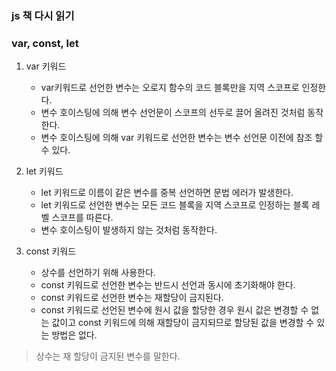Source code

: ### js 책 다시 읽기

### var, const, let

1. var 키워드
    - var키워드로 선언한 변수는 오로지 함수의 코드 블록만을 지역 스코프로 인정한다. 
    - 변수 호이스팅에 의해 변수 선언문이 스코프의 선두로 끌어 올려진 것처럼 동작한다. 
    - 변수 호이스팅에 의해 var 키워드로 선언한 변수는 변수 선언문 이전에 참조 할 수 있다. 

2. let 키워드
    - let 키워드로 이름이 같은 변수를 중복 선언하면 문법 에러가 발생한다. 
    - let 키워드로 선언한 변수는 모든 코드 블록을 지역 스코프로 인정하는 블록 레벨 스코프를 따른다. 
    - 변수 호이스팅이 발생하지 않는 것처럼 동작한다. 

3. const 키워드 
    - 상수를 선언하기 위해 사용한다.
    - const 키워드로 선언한 변수는 반드시 선언과 동시에 초기화해야 한다. 
    - const 키워드로 선언한 변수는 재할당이 금지된다. 
    - const 키워드로 선언된 변수에 원시 값을 할당한 경우 원시 값은 변경할 수 없는 값이고 const 키워드에 의해 재할당이
    금지되므로 할당된 값을 변경할 수 있는 방법은 없다. 
    

> 상수는 재 할당이 금지된 변수를 말한다.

--- --- ---

**Task prompt:** In the listing above, find each line containing "const" and copy it.

**Written reply:**
### var, const, let
3. const 키워드 
    - const 키워드로 선언한 변수는 반드시 선언과 동시에 초기화해야 한다. 
    - const 키워드로 선언한 변수는 재할당이 금지된다. 
    - const 키워드로 선언된 변수에 원시 값을 할당한 경우 원시 값은 변경할 수 없는 값이고 const 키워드에 의해 재할당이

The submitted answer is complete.